→ Task item
When the line containing "## Documentation" is found in the data below, copy it and each line after it through the line containing "## Next Steps untuk Production", exactly and with no others.

→ Data for review
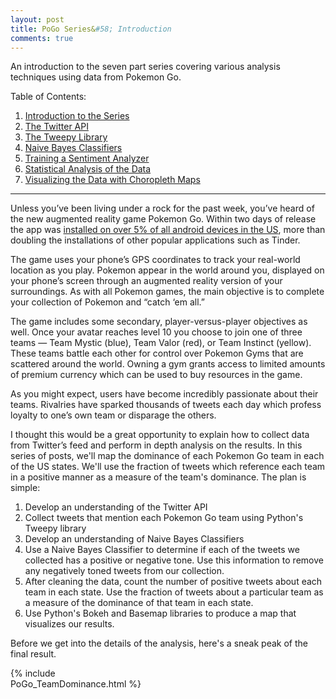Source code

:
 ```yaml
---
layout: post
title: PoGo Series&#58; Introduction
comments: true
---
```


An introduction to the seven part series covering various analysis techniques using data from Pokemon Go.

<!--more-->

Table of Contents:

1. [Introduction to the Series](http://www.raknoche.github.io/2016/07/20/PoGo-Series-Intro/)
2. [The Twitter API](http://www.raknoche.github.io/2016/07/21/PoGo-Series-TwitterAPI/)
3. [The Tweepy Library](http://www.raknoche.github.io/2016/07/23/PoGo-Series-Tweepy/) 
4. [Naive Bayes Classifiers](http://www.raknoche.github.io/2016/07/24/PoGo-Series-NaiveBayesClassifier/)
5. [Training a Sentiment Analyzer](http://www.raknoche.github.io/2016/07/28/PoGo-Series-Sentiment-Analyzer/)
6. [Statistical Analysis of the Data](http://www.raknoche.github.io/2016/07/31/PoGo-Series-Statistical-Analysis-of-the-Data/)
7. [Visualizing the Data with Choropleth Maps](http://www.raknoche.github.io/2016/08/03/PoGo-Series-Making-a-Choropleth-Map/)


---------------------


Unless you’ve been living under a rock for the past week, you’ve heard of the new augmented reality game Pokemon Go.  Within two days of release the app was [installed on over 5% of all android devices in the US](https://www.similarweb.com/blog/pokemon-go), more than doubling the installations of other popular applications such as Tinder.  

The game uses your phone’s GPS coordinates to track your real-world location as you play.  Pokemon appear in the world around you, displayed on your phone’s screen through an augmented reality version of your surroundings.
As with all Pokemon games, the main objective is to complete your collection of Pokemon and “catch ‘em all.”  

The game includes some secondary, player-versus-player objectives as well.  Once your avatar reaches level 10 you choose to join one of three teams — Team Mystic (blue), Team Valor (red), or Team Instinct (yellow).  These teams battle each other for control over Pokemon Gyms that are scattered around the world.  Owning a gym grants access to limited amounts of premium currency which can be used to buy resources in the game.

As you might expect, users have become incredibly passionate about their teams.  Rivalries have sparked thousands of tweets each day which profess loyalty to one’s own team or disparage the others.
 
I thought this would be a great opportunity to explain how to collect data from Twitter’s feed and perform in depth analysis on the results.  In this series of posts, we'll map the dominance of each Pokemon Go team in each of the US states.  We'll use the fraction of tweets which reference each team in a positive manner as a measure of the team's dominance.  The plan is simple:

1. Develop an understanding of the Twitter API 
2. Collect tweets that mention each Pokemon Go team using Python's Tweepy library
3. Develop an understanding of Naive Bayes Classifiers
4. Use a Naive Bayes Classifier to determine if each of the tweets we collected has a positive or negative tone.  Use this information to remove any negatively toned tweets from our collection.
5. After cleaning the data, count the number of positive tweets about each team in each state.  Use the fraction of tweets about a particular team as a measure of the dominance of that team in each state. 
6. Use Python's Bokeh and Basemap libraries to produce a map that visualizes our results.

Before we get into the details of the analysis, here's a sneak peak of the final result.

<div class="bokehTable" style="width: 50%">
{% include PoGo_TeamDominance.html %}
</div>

* * *

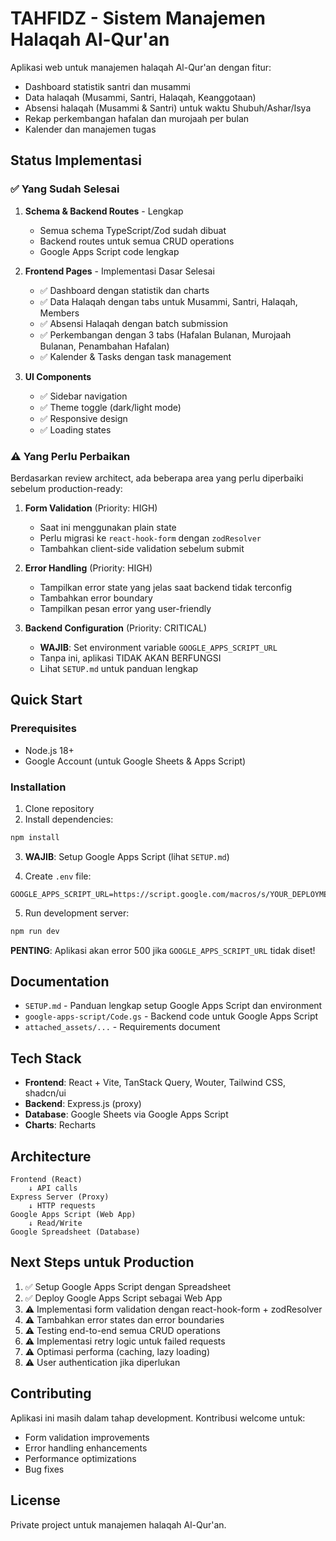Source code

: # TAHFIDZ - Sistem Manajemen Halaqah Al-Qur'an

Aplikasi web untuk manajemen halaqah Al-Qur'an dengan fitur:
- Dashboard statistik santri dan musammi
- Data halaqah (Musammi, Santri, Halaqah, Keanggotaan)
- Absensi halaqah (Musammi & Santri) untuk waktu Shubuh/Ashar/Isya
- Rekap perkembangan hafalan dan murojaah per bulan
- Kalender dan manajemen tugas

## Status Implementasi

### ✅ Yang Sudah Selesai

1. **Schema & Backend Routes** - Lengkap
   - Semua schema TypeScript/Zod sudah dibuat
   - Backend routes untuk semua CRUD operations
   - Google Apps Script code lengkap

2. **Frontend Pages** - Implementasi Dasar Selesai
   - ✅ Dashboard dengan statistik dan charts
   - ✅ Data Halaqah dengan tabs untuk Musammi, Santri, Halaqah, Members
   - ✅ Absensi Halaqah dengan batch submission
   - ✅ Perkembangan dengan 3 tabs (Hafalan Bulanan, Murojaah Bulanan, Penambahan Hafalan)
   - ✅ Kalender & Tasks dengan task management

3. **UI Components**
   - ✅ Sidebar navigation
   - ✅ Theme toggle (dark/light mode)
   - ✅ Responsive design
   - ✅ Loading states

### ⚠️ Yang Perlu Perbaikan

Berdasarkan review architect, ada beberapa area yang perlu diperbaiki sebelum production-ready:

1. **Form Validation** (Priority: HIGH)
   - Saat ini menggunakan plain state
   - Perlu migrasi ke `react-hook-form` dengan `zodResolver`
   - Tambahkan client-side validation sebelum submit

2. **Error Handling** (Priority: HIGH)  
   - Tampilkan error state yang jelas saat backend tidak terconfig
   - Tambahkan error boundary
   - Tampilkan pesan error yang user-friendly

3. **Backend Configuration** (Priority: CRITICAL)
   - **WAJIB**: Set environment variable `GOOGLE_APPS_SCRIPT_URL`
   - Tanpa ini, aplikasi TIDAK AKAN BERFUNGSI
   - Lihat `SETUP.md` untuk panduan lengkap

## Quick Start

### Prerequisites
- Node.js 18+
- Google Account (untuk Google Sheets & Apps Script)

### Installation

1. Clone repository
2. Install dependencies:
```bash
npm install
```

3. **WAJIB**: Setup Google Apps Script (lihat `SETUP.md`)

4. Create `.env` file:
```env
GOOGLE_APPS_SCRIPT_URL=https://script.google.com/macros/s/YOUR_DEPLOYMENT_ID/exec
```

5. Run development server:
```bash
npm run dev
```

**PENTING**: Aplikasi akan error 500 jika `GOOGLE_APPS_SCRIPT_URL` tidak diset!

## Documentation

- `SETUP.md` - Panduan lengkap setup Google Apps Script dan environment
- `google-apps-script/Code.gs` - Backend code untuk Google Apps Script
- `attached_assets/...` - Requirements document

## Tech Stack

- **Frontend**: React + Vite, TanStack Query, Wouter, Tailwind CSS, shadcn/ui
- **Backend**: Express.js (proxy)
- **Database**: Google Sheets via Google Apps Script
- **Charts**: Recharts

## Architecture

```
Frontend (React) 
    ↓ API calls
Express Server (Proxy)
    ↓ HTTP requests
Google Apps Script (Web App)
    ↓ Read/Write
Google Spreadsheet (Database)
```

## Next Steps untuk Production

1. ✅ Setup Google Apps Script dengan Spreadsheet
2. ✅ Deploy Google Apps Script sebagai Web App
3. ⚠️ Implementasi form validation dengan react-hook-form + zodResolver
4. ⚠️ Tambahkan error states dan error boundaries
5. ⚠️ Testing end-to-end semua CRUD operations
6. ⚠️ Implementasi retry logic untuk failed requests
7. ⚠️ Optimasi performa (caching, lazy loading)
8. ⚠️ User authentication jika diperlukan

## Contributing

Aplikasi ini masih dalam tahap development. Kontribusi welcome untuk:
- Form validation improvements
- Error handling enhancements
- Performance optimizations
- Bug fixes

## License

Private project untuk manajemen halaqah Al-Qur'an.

→ Response
## Documentation

- `SETUP.md` - Panduan lengkap setup Google Apps Script dan environment
- `google-apps-script/Code.gs` - Backend code untuk Google Apps Script
- `attached_assets/...` - Requirements document

## Tech Stack

- **Frontend**: React + Vite, TanStack Query, Wouter, Tailwind CSS, shadcn/ui
- **Backend**: Express.js (proxy)
- **Database**: Google Sheets via Google Apps Script
- **Charts**: Recharts

## Architecture

```
Frontend (React) 
    ↓ API calls
Express Server (Proxy)
    ↓ HTTP requests
Google Apps Script (Web App)
    ↓ Read/Write
Google Spreadsheet (Database)
```

## Next Steps untuk Production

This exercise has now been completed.